When European Union representative Sven Kuhn bon Burgsdorff asked how many more Palestinian children would be subject to the excessive lethal force of the Israeli state, he was referencing the unbalanced number of Palestinian children who have been killed in the Zionist project of settling on Palestinian lands. B’tselem, the Israeli Information Center for Human Rights in the Occupied Territories, has calculated that Israeli security forces have killed 2,181 Palestinian children in the Occupied Territories between September 2000 and April 2022, compared to a total of 139 Israeli children killed by Palestinians both in the Occupied Territories and Israel in the same time frame.
The Death of Any Child in War Is Intolerable
International Humanitarian Law holds Israel and all occupying powers to the Geneva Conventions regarding the treatment of civilians during war. The International Committee of the Red Cross, which is responsible for monitoring and promoting adherence to the Geneva Conventions, states that Israel must abide by the Fourth Article of the Geneva Conventions in the West Bank and Gaza. However, the United Nations and Human Rights Watch have reported that Israel does not agree.
All countries are beholden to the Geneva Conventions whether they agree to them or not. Israel does not agree that the Fourth Geneva Conventions apply to the West Bank and Gaza, but the rest of the United Nations—except the United States, Israel’s primary ally—confirms it.

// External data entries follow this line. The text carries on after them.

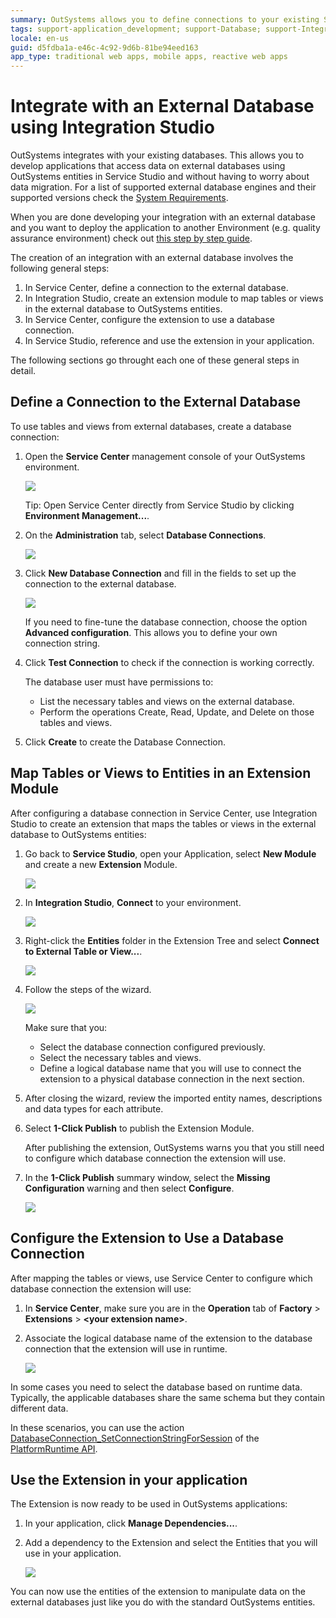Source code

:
 ```yaml
---
summary: OutSystems allows you to define connections to your existing SQL Server, Azure Server, Oracle or MySQL databases and use data in those databases using visual objects in Service Studio.
tags: support-application_development; support-Database; support-Integrations_Extensions; support-database-overview; support-Integrations_Extensions-featured
locale: en-us
guid: d5fdba1a-e46c-4c92-9d6b-81be94eed163
app_type: traditional web apps, mobile apps, reactive web apps
---
```


# Integrate with an External Database using Integration Studio

OutSystems integrates with your existing databases. This allows you to develop applications that access data on external databases using OutSystems entities in Service Studio and without having to worry about data migration. For a list of supported external database engines and their supported versions check the [System Requirements](../../setup-maintain/setup/system-requirements.md#integration-with-external-systems).

<div class="info" markdown="1">
 
When you are done developing your integration with an external database and you want to deploy the application to another Environment (e.g. quality assurance environment) check out [this step by step guide](../../managing-the-applications-lifecycle/deploy-applications/deploy-an-app-externaldb.md).

</div>


The creation of an integration with an external database involves the following general steps:

1. In Service Center, define a connection to the external database.
1. In Integration Studio, create an extension module to map tables or views in the external database to OutSystems entities.
1. In Service Center, configure the extension to use a database connection.
1. In Service Studio, reference and use the extension in your application.

The following sections go throught each one of these general steps in detail.

## Define a Connection to the External Database

To use tables and views from external databases, create a database connection: 

1. Open the **Service Center** management console of your OutSystems environment.

    ![](images/connect-external-db-0.png?width=800)

    Tip: Open Service Center directly from Service Studio by clicking **Environment Management...**.

1. On the **Administration** tab, select **Database Connections**.

    ![](images/connect-external-db-new-connection-sc.png?width=1000)

1. Click **New Database Connection** and fill in the fields to set up the connection to the external database.

    ![](images/connect-external-db-create-connection-sc.png?width=1000)

    If you need to fine-tune the database connection, choose the option **Advanced configuration**. This allows you to define your own connection string.

1. Click **Test Connection** to check if the connection is working correctly.

    <div class="info" markdown="1">

    The database user must have permissions to:

    * List the necessary tables and views on the external database.
    * Perform the operations Create, Read, Update, and Delete on those tables and views.

    </div>

1. Click **Create** to create the Database Connection.

## Map Tables or Views to Entities in an Extension Module

After configuring a database connection in Service Center, use Integration Studio to create an extension that maps the tables or views in the external database to OutSystems entities:

1. Go back to **Service Studio**, open your Application, select **New Module** and create a new **Extension** Module.

    ![](images/connect-external-db-03.png?width=800)

1. In **Integration Studio**, **Connect** to your environment.

    ![](images/connect-external-db-003.png?width=400)

1. Right-click the **Entities** folder in the Extension Tree and select **Connect to External Table or View...**.

    ![](images/connect-external-db-3.png?width=1000)

1. Follow the steps of the wizard.

    ![](images/connect-external-db-4.png?width=600)
    
    <div class="info" markdown="1">

    Make sure that you: 
    
    * Select the database connection configured previously.
    * Select the necessary tables and views.
    * Define a logical database name that you will use to connect the extension to a physical database connection in the next section.

    </div>

1. After closing the wizard, review the imported entity names, descriptions and data types for each attribute.

1. Select **1-Click Publish** to publish the Extension Module.

    After publishing the extension, OutSystems warns you that you still need to configure which database connection the extension will use.

1. In the **1-Click Publish** summary window, select the **Missing Configuration** warning and then select **Configure**.

    ![](images/connect-external-db-5.png?width=600)  

## Configure the Extension to Use a Database Connection

After mapping the tables or views, use Service Center to configure which database connection the extension will use:

1. In **Service Center**, make sure you are in the **Operation** tab of **Factory** > **Extensions** > **&lt;your extension name&gt;**.

1. Associate the logical database name of the extension to the database connection that the extension will use in runtime.

    ![](images/connect-external-db-configure-extension-sc.png?width=1000)

In some cases you need to select the database based on runtime data. Typically, the applicable databases share the same schema but they contain different data.

In these scenarios, you can use the action [DatabaseConnection_SetConnectionStringForSession](<../../ref/apis/auto/platformruntime-api.final.md#DatabaseConnection_SetConnectionStringForSession>) of the [PlatformRuntime API](<../../ref/apis/auto/platformruntime-api.final.md>).


## Use the Extension in your application

The Extension is now ready to be used in OutSystems applications:

1. In your application, click **Manage Dependencies...**.

1. Add a dependency to the Extension and select the Entities that you will use in your application.  

    ![](images/connect-external-db-7.png?width=600)

You can now use the entities of the extension to manipulate data on the external databases just like you do with the standard OutSystems entities.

Civilians must be protected in war zones. Children must receive special protections in war zones. No child should be killed by a soldier in a war zone—regardless of the child’s actions. This is the law. In the case of the IDF, Israeli soldiers have been killing Palestinian children in the Occupied Territories at a rate of more than one hundred children per year for the last twenty years. That’s another child dead approximately every three days!
Gideon Levy of Haaretz writes of the Israeli killing of children: “First we were ashamed, then we were shocked, and we even investigated. Then we denied it and lied. After that we ignored and repressed it, yawned and lost interest. Now is the worst phase of all: We’ve started to extol the killers of children. That’s how far we’ve gone.” It is now time to consider if the state of Israel is truly representative of the Jewish faith—a faith which would denounce the killing of children.
“Death of the Hedgehog”
A few days after Ali’s death, an Israeli poet named Eran Tzelgov published a poem dedicated to the boy’s memory. The poem is titled “Mot ha-qippod,” or “Death of the Hedgehog”, and was published in the largest paid newspaper in Israel, Yediʻot aḥaronot. Assistant Professor of Jewish Studies Melissa Weininger describes the poem in her article “What We Have Lost: Poetry and Mourning.”

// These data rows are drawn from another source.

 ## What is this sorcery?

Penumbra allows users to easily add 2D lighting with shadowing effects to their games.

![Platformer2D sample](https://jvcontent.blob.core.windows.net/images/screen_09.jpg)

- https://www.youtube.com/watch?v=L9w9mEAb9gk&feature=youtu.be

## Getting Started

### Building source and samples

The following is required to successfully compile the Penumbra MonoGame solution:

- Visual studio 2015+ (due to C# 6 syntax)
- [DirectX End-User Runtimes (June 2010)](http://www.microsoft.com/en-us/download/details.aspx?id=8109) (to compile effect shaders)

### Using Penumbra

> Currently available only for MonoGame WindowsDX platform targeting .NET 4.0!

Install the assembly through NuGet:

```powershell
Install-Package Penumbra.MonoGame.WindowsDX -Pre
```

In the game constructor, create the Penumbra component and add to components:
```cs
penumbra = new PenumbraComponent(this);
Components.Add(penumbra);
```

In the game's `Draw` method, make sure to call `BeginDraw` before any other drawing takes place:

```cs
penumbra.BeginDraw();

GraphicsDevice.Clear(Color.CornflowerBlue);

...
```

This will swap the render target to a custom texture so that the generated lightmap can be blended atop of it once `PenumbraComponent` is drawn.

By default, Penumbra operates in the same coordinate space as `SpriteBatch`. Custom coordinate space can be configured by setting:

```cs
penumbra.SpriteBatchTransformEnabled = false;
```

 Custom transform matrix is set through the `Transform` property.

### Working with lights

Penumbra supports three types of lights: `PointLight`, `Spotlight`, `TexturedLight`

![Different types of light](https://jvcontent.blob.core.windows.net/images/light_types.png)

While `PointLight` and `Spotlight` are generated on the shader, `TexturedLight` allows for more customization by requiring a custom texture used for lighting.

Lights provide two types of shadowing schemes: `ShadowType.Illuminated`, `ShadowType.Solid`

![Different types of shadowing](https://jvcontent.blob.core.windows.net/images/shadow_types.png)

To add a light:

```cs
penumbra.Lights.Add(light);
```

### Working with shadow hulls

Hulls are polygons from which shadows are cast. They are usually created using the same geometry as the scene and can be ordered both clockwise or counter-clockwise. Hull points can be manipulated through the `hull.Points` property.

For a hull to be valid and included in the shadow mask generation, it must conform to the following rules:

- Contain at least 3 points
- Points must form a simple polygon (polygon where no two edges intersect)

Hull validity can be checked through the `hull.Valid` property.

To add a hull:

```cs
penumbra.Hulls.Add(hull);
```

Weininger writes that the poem begins by “offering a Jewish ethics of mourning rooted in care for the other” and then critiques “state power and its indifference to human death and suffering in the service of self-preservation.” She adds that the poem shifts from “the world of children” and their deep sense of shock and loss at death to the “world of adults, who may not even flinch at the report of a boy’s killing at the hands of the army.”
The poem “quiet rages” at the system and circumstances that led to Ali’s death and the way the boy’s death was reported and handled as if he were an inanimate object. She writes that the poem presents the possibility of a Jewish ethics of care for the other. A Jewish ethic would mean to acknowledge the death and engage in rituals of mourning and burial—actions which recognize both the humanity and value of the dead. Perhaps it is now time to recognize and mourn all the Palestinian children killed in this war, starting with Ali.